The times they are a-changing, but is that necessarily a bad thing? A while back, I penned We hate you, freemium model, but, as I hinted in EA bows to the great freemium fiasco, I’m actually not as opposed to freemium as I once was.
For those not entirely familiar with the controversial model, essentially apps – more often than not games – are made available for free, with tons of content available to buy in a virtual Store.
While it’s often possible to save up in-game currency and buy said content in the normal way, you can – alternatively – skip the hard work and pay real money to unlock goodies from the get-go.
That might sound fair enough, but there are all sorts of cheeky variations and degrees of, er, freemiumness.
One thing I’m dead against is giving the app away for free when it ultimately costs several quid to play. A fine example is Ghost Trick: Phantom Detective. It’s a port – and a fine port at that – of a Nintendo DS game, so you’d expect to pay a few bucks, right?

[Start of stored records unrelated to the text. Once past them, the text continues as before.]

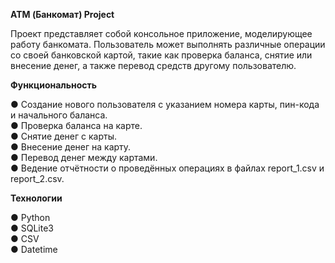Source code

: **ATM (Банкомат) Project**

Проект представляет собой консольное приложение, моделирующее работу банкомата. 
Пользователь может выполнять различные операции со своей банковской картой, такие как проверка баланса, снятие или внесение денег, а также перевод средств другому пользователю.

**Функциональность**

● Создание нового пользователя с указанием номера карты, пин-кода и начального баланса.  
● Проверка баланса на карте.  
● Снятие денег с карты.  
● Внесение денег на карту.  
● Перевод денег между картами.  
● Ведение отчётности о проведённых операциях в файлах report_1.csv и report_2.csv.

**Технологии**

● Python  
● SQLite3  
● CSV  
● Datetime
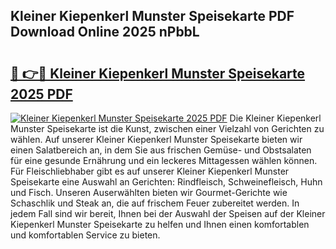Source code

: ## Kleiner Kiepenkerl Munster Speisekarte PDF Download Online 2025 nPbbL

# <h2><a href="http://gc829m.nevu.top/?p=Kleiner+Kiepenkerl+Munster+Speisekarte">🔗 👉🔴 Kleiner Kiepenkerl Munster Speisekarte 2025 PDF</a></h2>

[![Kleiner Kiepenkerl Munster Speisekarte 2025 PDF](https://i.imgur.com/dBaPXMq.png)](http://gc829m.nevu.top/?p=Kleiner+Kiepenkerl+Munster+Speisekarte)
Die Kleiner Kiepenkerl Munster Speisekarte ist die Kunst, zwischen einer Vielzahl von Gerichten zu wählen. Auf unserer Kleiner Kiepenkerl Munster Speisekarte bieten wir einen Salatbereich an, in dem Sie aus frischen Gemüse- und Obstsalaten für eine gesunde Ernährung und ein leckeres Mittagessen wählen können. Für Fleischliebhaber gibt es auf unserer Kleiner Kiepenkerl Munster Speisekarte eine Auswahl an Gerichten: Rindfleisch, Schweinefleisch, Huhn und Fisch. Unseren Auserwählten bieten wir Gourmet-Gerichte wie Schaschlik und Steak an, die auf frischem Feuer zubereitet werden. In jedem Fall sind wir bereit, Ihnen bei der Auswahl der Speisen auf der Kleiner Kiepenkerl Munster Speisekarte zu helfen und Ihnen einen komfortablen und komfortablen Service zu bieten.
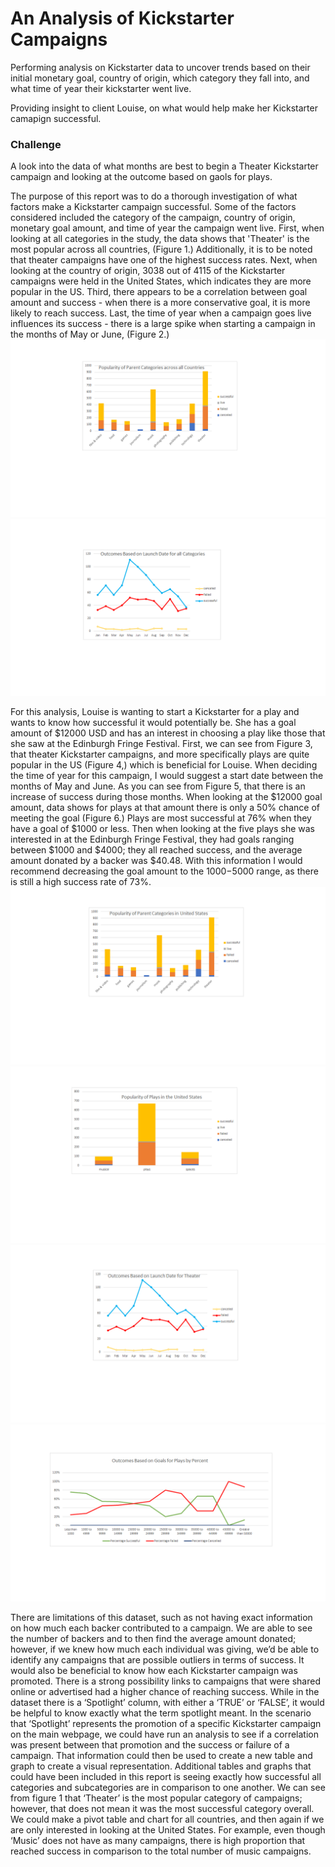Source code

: # An Analysis of Kickstarter Campaigns 
Performing analysis on Kickstarter data to uncover trends based on their initial monetary goal, country of origin, which category they fall into, and what time of year their kickstarter went live. 

Providing insight to client Louise, on what would help make her Kickstarter camapign successful.



### Challenge
A look into the data of what months are best to begin a Theater Kickstarter campaign and looking at the outcome based on gaols for plays.

The purpose of this report was to do a thorough investigation of what factors make a Kickstarter campaign successful. Some of the factors considered included the category of the campaign, country of origin, monetary goal amount, and time of year the campaign went live. First, when looking at all categories in the study, the data shows that 'Theater' is the most popular across all countries, (Figure 1.) Additionally, it is to be noted that theater campaigns have one of the highest success rates. Next, when looking at the country of origin, 3038 out of 4115 of the Kickstarter campaigns were held in the United States, which indicates they are more popular in the US. Third, there appears to be a correlation between goal amount and success - when there is a more conservative goal, it is more likely to reach success. Last, the time of year when a campaign goes live influences its success - there is a large spike when starting a campaign in the months of May or June, (Figure 2.) 
![Popularity_In_Parent_Categories_across_all_Countries](https://github.com/hillarykrumbholz/kickstarter-analysis/blob/master/Figure%201%20-%20Popularity%20in%20Parent%20Categories%20across%20all%20Countries.png)
![Outcomes_Based_on_Launch_Date_for_all_Categories](https://github.com/hillarykrumbholz/kickstarter-analysis/blob/master/Figure%202%20-%20Outcomes%20Based%20on%20Launch%20Date%20for%20all%20Categories.png)

For this analysis, Louise is wanting to start a Kickstarter for a play and wants to know how successful it would potentially be. She has a goal amount of $12000 USD and has an interest in choosing a play like those that she saw at the Edinburgh Fringe Festival. First, we can see from Figure 3, that theater Kickstarter campaigns, and more specifically plays are quite popular in the US (Figure 4,) which is beneficial for Louise. When deciding the time of year for this campaign, I would suggest a start date between the months of May and June. As you can see from Figure 5, that there is an increase of success during those months. When looking at the $12000 goal amount, data shows for plays at that amount there is only a 50% chance of meeting the goal (Figure 6.) Plays are most successful at 76% when they have a goal of $1000 or less. Then when looking at the five plays she was interested in at the Edinburgh Fringe Festival, they had goals ranging between $1000 and $4000; they all reached success, and the average amount donated by a backer was $40.48. With this information I would recommend decreasing the goal amount to the $1000-$5000 range, as there is still a high success rate of 73%. 
![Popularity of Parent Categories in United States](https://github.com/hillarykrumbholz/kickstarter-analysis/blob/master/Figure%203%20-%20Popularity%20of%20Parent%20Categories%20in%20United%20States.png)
![Popularity of Plays in the United States](https://github.com/hillarykrumbholz/kickstarter-analysis/blob/master/Figure%204%20-%20Popularity%20of%20Plays%20in%20the%20United%20States.png)
![Outcomes Based on Launch Date for Theater](https://github.com/hillarykrumbholz/kickstarter-analysis/blob/master/Figure%205%20-%20Outcomes%20Based%20on%20Launch%20Date%20for%20Theater.png)
![Outcomes Based on Goals for Plays by Percent](https://github.com/hillarykrumbholz/kickstarter-analysis/blob/master/Figure%206%20-%20Outcomes%20Based%20on%20Goals%20for%20Plays%20by%20Percent.png)



 
There are limitations of this dataset, such as not having exact information on how much each backer contributed to a campaign. We are able to see the number of backers and to then find the average amount donated; however, if we knew how much each individual was giving, we’d be able to identify any campaigns that are possible outliers in terms of success. It would also be beneficial to know how each Kickstarter campaign was promoted. There is a strong possibility links to campaigns that were shared online or advertised had a higher chance of reaching success. While in the dataset there is a ‘Spotlight’ column, with either a ‘TRUE’ or ‘FALSE’, it would be helpful to know exactly what the term spotlight meant. In the scenario that ‘Spotlight’ represents the promotion of a specific Kickstarter campaign on the main webpage, we could have run an analysis to see if a correlation was present between that promotion and the success or failure of a campaign. That information could then be used to create a new table and graph to create a visual representation. Additional tables and graphs that could have been included in this report is seeing exactly how successful all categories and subcategories are in comparison to one another. We can see from figure 1 that ‘Theater’ is the most popular category of campaigns; however, that does not mean it was the most successful category overall. We could make a pivot table and chart for all countries, and then again if we are only interested in looking at the United States. For example, even though ‘Music’ does not have as many campaigns, there is high proportion that reached success in comparison to the total number of music campaigns.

But what actually happens is: you download the app for free, blast through the first couple of chapters, then discover that the remaining chapters are available in three sets of £2.99 (£8.97 total), or £6.99 for all of ‘em.
My question to Capcom would be: why not simply charge, say, £6.99 for Ghost Trick up front? It’s a good game; you don’t have to trick (pun intended) me into buying it by suggesting it’s free.
Of course, I’m being naïve. Capcom knows what it’s doing, and realises that the above model will yield more bucks. Hmm. Fortunately, that’s not something I’ve seen too much of.
More often it’s the case – as I said before – that you can pay to unlock junk immediately, instead of investing several human hours in order to accumulate in-game currency.
That, in theory, is absolutely fine, but it can often leave a bad taste in the mouth. Contract Killer: Zombies stands out as one game that started off fantastically, before the developer effectively – and I’m not alone in thinking this – held out its hand and said: “Get your wallet out; you need to buy a better gun.”
Indeed, Contract Killer: Zombies inspired the aforementioned anti-freemium feature/rant, but that was way back in November 2011. Over the past few months, I’ve played a handful of games that’ve caused my brain to do a metaphorical – thankfully not a literal – one-eighty.
Mega Run, for one, is perfectly playable without paying real pennies, but it’s really freakin’ tough at points. Being a relatively hardened gamer, I don’t mind putting in the effort to learn the levels and aim for three-star glory.
But, as evidenced by the massive shift towards freemium, there are clearly hordes of gamers who’d rather pay real moolah to unlock power-ups and that. Not something I necessarily understand (almost like paying to inject the memory of having eaten a delicious chilli directly into the brain – I’d rather eat the chilli), but who am I to argue?
And you know what? If they’re effectively paying for me - and others like me - to get games for free, that’s fine by me. Long may it continue.